## PROVIDED DATA

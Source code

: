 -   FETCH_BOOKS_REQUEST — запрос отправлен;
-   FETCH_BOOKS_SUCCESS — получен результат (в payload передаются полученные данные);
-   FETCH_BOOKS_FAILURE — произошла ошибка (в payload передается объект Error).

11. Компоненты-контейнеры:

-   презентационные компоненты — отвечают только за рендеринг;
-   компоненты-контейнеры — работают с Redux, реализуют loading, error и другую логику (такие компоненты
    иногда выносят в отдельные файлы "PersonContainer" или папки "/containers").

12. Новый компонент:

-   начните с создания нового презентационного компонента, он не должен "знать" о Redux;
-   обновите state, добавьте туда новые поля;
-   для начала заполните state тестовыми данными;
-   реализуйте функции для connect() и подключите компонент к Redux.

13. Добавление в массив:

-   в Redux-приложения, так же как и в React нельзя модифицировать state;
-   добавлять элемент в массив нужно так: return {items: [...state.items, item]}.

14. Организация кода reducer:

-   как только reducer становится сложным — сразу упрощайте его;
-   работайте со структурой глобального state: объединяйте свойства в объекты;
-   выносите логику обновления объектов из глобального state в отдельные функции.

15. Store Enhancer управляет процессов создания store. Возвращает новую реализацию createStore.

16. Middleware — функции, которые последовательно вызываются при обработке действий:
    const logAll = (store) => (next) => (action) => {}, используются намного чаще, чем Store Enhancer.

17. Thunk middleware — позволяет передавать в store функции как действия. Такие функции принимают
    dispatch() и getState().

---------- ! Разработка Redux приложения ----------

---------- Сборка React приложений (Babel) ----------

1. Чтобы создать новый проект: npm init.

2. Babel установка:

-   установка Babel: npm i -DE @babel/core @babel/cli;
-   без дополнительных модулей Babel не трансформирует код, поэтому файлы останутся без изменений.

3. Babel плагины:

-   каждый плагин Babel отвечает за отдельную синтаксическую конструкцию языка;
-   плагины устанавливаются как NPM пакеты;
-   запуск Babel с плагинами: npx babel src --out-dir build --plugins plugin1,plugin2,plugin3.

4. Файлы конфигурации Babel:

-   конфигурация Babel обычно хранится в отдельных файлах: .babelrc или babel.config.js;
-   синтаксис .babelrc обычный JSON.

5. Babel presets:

==

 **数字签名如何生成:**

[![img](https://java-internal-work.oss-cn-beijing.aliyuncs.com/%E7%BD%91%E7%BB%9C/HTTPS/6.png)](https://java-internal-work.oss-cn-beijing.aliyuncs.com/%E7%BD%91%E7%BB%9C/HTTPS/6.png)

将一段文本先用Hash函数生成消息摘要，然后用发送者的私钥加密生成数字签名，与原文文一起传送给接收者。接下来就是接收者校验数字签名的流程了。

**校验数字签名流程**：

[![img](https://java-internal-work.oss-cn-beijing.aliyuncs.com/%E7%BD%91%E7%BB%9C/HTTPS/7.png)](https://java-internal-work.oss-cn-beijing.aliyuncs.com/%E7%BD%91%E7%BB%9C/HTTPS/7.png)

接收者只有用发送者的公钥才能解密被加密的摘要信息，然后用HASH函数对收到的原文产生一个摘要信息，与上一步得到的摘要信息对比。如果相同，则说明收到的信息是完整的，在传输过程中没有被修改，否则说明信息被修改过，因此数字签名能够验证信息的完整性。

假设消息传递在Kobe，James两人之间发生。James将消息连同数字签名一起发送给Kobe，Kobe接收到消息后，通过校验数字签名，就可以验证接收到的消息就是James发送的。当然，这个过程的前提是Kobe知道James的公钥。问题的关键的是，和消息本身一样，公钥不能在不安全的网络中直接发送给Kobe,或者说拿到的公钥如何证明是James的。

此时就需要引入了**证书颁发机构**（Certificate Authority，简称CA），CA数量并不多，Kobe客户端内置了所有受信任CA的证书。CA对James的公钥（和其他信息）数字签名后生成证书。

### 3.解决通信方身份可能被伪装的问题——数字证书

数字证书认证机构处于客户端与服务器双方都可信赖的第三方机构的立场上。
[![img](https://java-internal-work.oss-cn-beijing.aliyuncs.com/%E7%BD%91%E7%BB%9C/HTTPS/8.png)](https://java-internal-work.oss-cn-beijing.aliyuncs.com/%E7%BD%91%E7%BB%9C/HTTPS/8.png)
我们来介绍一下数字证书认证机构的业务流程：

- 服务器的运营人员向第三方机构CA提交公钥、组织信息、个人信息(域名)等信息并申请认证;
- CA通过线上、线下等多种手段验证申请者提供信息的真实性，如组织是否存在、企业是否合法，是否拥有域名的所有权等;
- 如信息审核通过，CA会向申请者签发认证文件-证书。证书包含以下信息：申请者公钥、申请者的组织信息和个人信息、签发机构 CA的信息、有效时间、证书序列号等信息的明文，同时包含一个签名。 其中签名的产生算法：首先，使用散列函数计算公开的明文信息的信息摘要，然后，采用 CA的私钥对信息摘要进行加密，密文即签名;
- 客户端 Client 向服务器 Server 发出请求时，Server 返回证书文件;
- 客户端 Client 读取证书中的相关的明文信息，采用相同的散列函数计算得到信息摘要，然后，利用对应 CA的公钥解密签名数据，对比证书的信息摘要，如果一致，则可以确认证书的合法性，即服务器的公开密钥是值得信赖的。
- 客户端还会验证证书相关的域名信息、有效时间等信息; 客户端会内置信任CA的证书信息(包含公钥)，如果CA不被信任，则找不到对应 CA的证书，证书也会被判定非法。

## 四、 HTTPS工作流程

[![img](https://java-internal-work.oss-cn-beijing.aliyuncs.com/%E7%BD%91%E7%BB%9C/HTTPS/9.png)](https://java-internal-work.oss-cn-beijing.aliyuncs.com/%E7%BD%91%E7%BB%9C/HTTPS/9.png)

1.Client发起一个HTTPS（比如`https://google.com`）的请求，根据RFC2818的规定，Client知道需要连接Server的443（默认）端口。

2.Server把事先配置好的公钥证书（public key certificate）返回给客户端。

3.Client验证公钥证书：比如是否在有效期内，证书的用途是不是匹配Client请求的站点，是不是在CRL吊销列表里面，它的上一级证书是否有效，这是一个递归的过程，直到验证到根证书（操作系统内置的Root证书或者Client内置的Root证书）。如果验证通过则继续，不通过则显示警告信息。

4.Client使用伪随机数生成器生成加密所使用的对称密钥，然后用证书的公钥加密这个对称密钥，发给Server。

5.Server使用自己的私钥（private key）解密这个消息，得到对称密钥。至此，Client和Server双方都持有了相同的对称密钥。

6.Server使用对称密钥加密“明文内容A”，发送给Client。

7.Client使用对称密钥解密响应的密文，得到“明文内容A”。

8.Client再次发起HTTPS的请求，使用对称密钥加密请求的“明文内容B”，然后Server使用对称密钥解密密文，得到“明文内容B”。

---

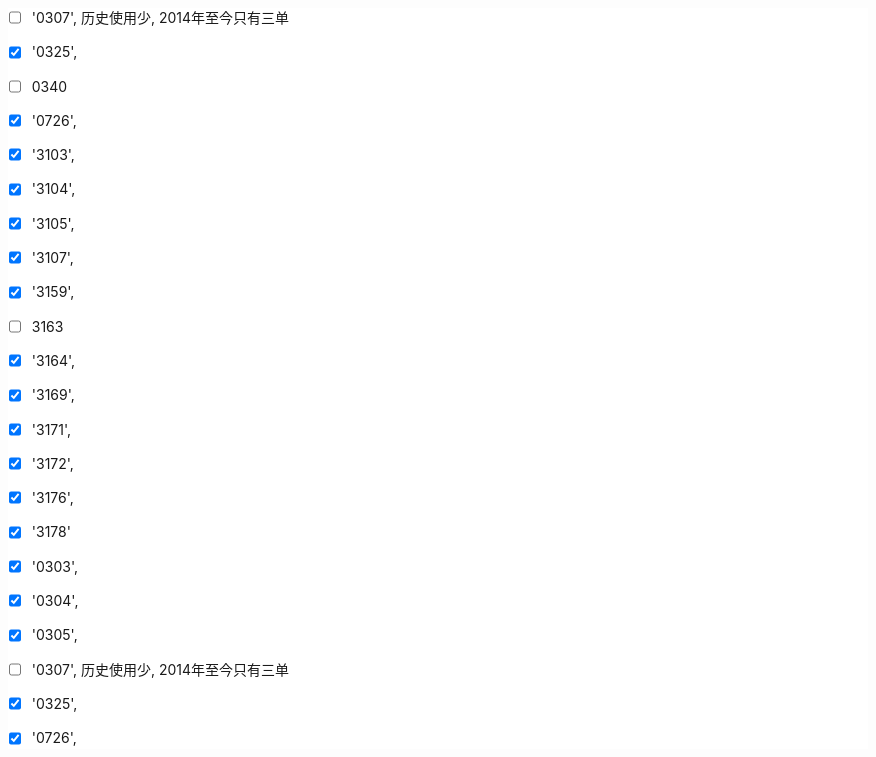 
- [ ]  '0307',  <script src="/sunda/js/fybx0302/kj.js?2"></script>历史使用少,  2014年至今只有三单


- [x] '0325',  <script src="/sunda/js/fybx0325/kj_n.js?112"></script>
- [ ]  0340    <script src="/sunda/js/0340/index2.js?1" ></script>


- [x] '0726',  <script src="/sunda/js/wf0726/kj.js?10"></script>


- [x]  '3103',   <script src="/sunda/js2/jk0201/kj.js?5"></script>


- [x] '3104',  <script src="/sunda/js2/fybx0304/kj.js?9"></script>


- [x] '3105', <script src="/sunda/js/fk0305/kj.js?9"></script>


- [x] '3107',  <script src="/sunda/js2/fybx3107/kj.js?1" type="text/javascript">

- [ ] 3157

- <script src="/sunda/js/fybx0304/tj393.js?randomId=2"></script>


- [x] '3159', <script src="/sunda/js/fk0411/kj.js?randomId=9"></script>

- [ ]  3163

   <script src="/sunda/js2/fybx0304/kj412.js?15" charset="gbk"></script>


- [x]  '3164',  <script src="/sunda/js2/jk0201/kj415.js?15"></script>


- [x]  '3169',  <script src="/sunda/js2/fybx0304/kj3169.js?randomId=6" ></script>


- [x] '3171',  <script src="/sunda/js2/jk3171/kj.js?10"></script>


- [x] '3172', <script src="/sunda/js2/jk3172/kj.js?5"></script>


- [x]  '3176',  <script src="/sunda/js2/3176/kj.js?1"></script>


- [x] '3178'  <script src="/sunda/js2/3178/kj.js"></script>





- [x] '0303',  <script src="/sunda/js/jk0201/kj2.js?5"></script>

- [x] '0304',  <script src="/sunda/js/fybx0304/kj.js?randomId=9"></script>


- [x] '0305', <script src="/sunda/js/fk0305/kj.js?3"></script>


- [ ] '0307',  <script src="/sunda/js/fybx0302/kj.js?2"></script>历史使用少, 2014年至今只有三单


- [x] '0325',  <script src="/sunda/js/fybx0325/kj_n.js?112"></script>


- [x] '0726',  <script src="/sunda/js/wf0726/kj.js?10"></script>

## ACTIVITY
Your answer must be the lines above from the one containing "将一段文本先用Hash函数生" to the one containing "此时就需要引入了**证书颁发", both included, restated word for word.

## REPLY TO THE EXERCISE
将一段文本先用Hash函数生成消息摘要，然后用发送者的私钥加密生成数字签名，与原文文一起传送给接收者。接下来就是接收者校验数字签名的流程了。

**校验数字签名流程**：

[![img](https://java-internal-work.oss-cn-beijing.aliyuncs.com/%E7%BD%91%E7%BB%9C/HTTPS/7.png)](https://java-internal-work.oss-cn-beijing.aliyuncs.com/%E7%BD%91%E7%BB%9C/HTTPS/7.png)

接收者只有用发送者的公钥才能解密被加密的摘要信息，然后用HASH函数对收到的原文产生一个摘要信息，与上一步得到的摘要信息对比。如果相同，则说明收到的信息是完整的，在传输过程中没有被修改，否则说明信息被修改过，因此数字签名能够验证信息的完整性。

假设消息传递在Kobe，James两人之间发生。James将消息连同数字签名一起发送给Kobe，Kobe接收到消息后，通过校验数字签名，就可以验证接收到的消息就是James发送的。当然，这个过程的前提是Kobe知道James的公钥。问题的关键的是，和消息本身一样，公钥不能在不安全的网络中直接发送给Kobe,或者说拿到的公钥如何证明是James的。

此时就需要引入了**证书颁发机构**（Certificate Authority，简称CA），CA数量并不多，Kobe客户端内置了所有受信任CA的证书。CA对James的公钥（和其他信息）数字签名后生成证书。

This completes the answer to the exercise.